• Activity: A single number is the whole answer: the count of lines in these entries that hold "arrives".

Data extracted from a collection
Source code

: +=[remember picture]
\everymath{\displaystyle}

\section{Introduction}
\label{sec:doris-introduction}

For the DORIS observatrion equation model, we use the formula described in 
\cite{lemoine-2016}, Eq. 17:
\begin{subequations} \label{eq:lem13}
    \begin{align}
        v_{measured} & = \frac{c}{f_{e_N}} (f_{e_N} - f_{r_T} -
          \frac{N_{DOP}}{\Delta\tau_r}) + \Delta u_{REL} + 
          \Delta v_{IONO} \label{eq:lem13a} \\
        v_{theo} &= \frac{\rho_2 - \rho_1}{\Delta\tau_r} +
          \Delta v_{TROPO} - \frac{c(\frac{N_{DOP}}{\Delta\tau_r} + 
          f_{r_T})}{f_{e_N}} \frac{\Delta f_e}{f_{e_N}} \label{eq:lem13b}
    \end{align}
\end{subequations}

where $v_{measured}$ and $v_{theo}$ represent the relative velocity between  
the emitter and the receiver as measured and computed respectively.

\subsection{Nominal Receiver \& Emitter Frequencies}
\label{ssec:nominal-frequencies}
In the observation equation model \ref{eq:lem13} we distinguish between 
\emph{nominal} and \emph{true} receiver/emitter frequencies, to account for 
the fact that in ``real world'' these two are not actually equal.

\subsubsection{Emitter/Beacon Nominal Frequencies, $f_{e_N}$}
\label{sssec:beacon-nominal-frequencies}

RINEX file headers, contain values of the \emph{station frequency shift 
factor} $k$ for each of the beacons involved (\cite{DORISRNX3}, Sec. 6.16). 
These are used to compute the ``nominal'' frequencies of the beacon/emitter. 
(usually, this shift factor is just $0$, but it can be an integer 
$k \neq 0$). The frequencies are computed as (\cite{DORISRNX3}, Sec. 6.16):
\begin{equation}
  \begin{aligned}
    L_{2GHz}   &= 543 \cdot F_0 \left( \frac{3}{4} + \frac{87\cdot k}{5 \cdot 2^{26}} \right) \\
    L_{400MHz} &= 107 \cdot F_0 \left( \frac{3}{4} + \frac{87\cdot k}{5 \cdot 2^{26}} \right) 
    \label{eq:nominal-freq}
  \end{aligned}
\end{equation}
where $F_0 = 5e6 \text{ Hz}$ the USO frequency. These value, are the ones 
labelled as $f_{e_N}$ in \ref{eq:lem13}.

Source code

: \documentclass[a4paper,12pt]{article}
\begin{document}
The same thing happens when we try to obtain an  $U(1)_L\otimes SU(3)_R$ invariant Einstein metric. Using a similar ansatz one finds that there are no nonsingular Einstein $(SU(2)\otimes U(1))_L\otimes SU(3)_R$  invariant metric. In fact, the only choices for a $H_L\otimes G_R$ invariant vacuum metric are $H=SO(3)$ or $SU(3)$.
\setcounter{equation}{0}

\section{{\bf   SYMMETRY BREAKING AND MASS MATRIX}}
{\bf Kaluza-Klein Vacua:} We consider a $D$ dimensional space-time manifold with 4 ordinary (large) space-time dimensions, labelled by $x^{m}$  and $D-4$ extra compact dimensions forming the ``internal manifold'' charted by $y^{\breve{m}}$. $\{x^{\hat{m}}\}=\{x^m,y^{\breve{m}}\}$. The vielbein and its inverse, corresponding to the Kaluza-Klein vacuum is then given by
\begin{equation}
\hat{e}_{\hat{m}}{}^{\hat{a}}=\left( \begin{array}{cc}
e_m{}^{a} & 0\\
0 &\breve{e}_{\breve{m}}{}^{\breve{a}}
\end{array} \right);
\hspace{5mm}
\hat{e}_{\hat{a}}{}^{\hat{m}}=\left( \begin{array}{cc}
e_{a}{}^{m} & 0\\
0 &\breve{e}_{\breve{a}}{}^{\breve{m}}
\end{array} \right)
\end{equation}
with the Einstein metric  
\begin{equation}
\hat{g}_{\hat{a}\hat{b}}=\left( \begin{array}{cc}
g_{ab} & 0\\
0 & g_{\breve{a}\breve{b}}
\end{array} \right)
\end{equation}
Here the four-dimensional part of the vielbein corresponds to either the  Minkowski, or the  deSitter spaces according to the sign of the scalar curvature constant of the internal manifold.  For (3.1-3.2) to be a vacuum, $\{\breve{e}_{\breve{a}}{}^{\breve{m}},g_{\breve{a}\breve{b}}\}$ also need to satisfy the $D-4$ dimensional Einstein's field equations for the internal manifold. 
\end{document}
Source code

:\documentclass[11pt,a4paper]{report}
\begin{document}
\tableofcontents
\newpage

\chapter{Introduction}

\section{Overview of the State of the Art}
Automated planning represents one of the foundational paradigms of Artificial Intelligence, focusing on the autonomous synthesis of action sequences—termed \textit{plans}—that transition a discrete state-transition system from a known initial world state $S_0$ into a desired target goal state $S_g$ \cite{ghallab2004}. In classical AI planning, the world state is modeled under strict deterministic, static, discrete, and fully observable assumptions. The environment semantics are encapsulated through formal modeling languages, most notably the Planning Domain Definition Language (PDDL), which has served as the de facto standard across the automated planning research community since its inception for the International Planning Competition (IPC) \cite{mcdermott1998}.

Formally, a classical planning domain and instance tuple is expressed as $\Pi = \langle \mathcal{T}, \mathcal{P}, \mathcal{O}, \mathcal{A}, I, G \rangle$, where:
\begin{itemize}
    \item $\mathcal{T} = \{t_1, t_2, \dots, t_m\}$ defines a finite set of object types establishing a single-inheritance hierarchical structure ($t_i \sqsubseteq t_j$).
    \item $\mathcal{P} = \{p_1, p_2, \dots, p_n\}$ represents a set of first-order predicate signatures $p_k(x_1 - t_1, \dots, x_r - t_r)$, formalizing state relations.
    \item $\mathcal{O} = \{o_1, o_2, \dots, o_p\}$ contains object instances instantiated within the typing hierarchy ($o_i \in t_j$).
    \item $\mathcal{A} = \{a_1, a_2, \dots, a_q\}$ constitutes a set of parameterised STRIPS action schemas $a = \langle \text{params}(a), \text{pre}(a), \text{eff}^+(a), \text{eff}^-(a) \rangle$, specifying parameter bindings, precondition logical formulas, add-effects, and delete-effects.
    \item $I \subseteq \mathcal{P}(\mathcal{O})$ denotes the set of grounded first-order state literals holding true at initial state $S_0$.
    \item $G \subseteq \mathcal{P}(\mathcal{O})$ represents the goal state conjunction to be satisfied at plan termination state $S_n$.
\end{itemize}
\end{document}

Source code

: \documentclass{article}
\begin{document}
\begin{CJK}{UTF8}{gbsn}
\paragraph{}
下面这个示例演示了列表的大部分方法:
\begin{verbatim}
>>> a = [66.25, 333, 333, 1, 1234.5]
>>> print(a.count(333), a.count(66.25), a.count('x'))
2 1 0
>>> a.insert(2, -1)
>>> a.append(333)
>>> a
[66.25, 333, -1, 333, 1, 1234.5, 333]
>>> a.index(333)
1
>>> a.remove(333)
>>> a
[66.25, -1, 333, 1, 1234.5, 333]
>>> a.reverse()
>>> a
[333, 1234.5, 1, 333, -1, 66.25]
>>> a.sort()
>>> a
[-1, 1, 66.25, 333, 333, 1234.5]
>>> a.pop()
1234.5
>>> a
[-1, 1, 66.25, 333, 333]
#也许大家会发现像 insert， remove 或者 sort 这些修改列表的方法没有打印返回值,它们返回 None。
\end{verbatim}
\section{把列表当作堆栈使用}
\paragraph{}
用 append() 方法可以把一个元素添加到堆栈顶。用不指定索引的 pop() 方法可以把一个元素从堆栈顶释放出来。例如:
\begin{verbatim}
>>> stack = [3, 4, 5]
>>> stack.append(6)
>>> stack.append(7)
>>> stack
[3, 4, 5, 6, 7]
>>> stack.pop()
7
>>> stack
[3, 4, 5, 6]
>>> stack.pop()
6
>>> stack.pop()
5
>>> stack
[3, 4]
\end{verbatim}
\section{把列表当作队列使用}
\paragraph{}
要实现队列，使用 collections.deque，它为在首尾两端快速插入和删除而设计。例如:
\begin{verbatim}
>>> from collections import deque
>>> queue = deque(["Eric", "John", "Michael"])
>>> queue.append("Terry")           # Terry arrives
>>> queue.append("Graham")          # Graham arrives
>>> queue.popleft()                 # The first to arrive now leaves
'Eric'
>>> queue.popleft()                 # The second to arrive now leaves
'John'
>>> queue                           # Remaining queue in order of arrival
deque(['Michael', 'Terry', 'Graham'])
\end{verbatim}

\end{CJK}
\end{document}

• Answer to this task: 2